5 tips your future self will thank you for…
2 min readMar 8, 2016
In the last years of developing for iPhone I’ve learned from my mistakes. I want to share the Top 5 (very trendy, I know…) things you should do in order for your future self not to build a time machine just to come and punch yourself in the face (I will do this, I am working on it, just miss the flux capacitor)!
- No Singleton. Just No. You don’t have ONE navigation controller. Yes you might have one instance of it running at a specific time maybe, but there is no need to keep the same one in memory. If one of your view controllers is a singleton, you have a serious problem. Never in 7 years of iOS Development have I said to myself: “Oh my! I am so glad I made this class a Singleton”.
- Lightweight UIViewControllers. Do not put the parsing / data processing logic in your View Controller, keep it in a dedicated class. When you need to change your view for the iPad 5 3D, you will be glad just to implement a new UI using a separate class that provides the data. Also you get a mega bonus: unit testing is super easy! Think of it this way: Every time your view controller is longer than 300 lines, a baby seal dies in terrible pain.
- Tests. Tests, tests. When you optimized your AwesomeParser2000 using the GPU to speed it up, some unit tests will help you to make sure you didn’t break anything else.
- Do not over-engineer, make things easy to change. Ok this is a tricky one. Let’s say that you code something where you know the implementation can change in the future. Refrain from making an abstract class that needs to be implemented etc (I’m looking at you Java/C++ people). Just use a protocol. Easy! Look at the UITableViewDatasource for example. Also on this note, avoid too many dependencies (more on this in a future article).

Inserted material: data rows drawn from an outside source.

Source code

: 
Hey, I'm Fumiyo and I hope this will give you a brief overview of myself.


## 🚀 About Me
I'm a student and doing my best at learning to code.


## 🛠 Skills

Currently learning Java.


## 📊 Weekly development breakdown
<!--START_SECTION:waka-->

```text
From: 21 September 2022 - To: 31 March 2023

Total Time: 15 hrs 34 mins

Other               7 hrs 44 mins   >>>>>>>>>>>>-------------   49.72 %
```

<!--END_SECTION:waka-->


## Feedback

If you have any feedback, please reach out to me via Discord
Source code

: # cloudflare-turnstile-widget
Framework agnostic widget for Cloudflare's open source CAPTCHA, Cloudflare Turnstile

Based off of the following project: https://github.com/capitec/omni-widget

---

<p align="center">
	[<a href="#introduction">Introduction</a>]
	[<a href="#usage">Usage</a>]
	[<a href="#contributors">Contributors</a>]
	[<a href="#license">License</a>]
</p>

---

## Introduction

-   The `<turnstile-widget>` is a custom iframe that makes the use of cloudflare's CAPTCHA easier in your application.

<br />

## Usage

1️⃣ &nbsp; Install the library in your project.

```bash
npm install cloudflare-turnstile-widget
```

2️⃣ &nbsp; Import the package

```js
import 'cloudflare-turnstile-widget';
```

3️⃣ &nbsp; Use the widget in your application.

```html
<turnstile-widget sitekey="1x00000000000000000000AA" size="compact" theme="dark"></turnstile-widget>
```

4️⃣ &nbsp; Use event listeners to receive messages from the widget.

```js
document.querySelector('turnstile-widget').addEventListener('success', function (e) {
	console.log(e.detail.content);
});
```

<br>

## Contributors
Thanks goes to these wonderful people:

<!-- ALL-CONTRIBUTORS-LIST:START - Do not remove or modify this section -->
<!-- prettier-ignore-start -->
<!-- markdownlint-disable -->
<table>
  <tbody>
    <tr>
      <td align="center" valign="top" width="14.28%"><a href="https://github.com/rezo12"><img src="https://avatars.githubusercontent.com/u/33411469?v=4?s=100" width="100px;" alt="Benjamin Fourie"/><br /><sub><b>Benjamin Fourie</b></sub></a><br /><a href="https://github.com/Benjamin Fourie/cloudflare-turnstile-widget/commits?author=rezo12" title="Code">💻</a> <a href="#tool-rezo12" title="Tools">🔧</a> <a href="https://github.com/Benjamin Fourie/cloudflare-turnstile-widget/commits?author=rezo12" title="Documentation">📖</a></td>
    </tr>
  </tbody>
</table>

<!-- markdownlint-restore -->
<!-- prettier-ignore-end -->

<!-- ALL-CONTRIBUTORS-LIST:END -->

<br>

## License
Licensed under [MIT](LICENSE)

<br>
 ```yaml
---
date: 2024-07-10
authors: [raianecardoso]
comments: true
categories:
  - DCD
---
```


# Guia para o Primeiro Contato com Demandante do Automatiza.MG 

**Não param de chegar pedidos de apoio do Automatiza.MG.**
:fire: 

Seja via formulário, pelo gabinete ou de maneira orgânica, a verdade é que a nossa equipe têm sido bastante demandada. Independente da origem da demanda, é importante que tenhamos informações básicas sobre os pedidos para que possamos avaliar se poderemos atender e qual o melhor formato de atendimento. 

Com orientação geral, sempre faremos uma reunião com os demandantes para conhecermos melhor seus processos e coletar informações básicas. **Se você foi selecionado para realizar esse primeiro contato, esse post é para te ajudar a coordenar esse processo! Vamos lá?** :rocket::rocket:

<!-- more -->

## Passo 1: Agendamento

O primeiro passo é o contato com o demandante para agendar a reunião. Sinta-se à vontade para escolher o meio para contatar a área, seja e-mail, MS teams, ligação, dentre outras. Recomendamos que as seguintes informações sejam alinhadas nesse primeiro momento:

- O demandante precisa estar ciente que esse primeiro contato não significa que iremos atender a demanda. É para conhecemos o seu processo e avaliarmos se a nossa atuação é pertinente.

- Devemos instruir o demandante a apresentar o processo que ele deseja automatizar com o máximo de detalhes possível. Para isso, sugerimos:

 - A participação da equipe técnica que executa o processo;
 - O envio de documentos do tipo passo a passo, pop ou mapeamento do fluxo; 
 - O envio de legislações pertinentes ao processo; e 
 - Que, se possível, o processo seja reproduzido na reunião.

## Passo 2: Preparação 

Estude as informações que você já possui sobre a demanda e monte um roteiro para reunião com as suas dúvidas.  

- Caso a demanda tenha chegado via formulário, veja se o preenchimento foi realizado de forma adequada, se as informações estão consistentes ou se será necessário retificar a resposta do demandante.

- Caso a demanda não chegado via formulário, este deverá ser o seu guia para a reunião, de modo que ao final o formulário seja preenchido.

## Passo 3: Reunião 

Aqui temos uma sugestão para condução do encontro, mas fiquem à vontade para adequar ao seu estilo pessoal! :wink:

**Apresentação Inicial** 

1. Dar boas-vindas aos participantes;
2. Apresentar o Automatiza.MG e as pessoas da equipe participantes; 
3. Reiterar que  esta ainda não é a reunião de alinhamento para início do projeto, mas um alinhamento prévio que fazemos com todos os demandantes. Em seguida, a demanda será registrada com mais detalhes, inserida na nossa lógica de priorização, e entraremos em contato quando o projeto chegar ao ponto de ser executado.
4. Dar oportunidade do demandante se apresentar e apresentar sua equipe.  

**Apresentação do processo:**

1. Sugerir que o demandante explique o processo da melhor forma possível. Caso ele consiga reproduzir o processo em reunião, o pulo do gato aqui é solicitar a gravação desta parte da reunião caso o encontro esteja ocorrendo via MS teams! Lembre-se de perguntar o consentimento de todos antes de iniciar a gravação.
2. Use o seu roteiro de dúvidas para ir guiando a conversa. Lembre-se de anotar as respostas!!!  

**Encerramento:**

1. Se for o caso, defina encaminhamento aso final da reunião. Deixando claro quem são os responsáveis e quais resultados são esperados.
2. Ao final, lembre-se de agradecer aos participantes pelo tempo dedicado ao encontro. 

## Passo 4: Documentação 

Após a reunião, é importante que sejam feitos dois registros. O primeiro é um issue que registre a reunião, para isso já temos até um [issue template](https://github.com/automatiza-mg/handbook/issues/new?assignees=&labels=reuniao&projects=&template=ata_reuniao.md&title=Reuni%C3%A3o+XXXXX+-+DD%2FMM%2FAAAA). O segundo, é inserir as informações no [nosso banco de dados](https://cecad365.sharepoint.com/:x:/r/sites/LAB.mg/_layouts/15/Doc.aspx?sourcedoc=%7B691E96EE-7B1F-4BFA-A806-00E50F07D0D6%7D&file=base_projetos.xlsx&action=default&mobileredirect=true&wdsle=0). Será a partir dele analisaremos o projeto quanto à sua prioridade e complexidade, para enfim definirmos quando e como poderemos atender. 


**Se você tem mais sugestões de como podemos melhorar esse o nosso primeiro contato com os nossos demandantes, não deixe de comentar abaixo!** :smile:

- Auto layout & Interface Builder. I hated Interface Builder (IB)… Really. That was with Xcode 3. Nothing much has changed since then except that it crashes less. I guess I changed. I stopped trying to fight it and instead I am going with it. It taught me something I believe is a life saver: separate UI from Code. IB + Auto Layout (kinda) forces you to do that. I read some of my old projects where I didn’t use XIBs and I want to punch my past-self.
I am waiting my future self to come at any moment to punch me for the dumb things I am still doing. Meanwhile I am still learning.